(Collected data)
· · · ·

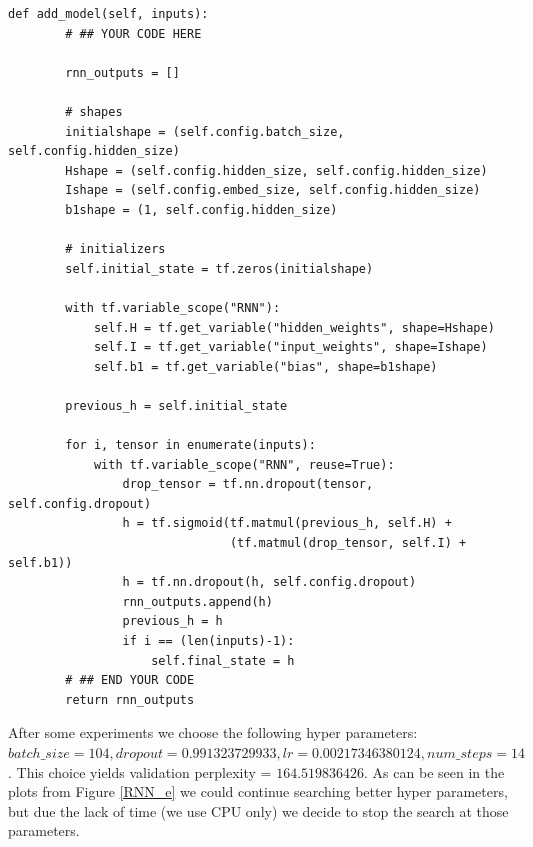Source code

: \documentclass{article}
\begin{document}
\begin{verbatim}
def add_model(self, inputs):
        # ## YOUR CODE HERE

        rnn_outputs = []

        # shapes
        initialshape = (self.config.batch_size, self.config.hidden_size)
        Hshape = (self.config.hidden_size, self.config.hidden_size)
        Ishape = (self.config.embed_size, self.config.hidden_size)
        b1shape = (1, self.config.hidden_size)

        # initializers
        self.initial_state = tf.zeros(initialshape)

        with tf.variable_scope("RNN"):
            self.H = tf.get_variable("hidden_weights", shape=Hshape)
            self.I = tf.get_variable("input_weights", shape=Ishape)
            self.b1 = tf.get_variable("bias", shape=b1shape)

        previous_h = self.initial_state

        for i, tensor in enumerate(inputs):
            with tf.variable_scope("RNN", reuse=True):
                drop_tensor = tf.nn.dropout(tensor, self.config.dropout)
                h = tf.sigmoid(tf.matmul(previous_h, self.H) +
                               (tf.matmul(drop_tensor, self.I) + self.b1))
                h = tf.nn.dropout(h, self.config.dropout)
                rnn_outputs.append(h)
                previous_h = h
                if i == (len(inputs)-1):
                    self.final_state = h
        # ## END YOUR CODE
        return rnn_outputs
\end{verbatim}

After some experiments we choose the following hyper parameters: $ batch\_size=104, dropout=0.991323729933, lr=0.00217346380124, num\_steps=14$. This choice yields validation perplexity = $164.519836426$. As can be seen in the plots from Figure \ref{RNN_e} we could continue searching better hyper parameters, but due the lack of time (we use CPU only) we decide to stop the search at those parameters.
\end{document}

· · · ·

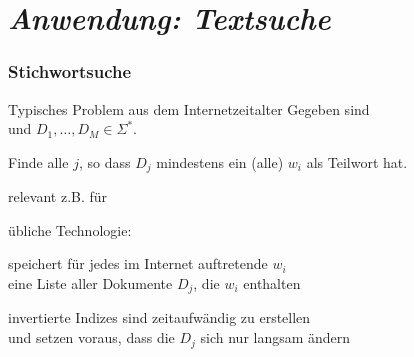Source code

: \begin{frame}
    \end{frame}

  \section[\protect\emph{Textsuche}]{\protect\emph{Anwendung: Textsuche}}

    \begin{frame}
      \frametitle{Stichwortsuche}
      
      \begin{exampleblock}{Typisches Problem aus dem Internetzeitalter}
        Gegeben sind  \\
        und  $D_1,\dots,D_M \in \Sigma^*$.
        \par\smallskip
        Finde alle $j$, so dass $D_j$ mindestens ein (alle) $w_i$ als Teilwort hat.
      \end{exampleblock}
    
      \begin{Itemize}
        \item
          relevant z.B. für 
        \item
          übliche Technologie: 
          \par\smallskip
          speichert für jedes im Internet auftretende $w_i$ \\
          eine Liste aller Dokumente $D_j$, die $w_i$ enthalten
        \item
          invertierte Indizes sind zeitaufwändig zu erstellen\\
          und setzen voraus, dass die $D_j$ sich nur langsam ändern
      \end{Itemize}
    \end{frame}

· · · ·

* ABOUT THIS TASK *
Show the lines of the records that contain the word "with".

* OUTPUT FOR THIS TASK *
        with tf.variable_scope("RNN"):
            with tf.variable_scope("RNN", reuse=True):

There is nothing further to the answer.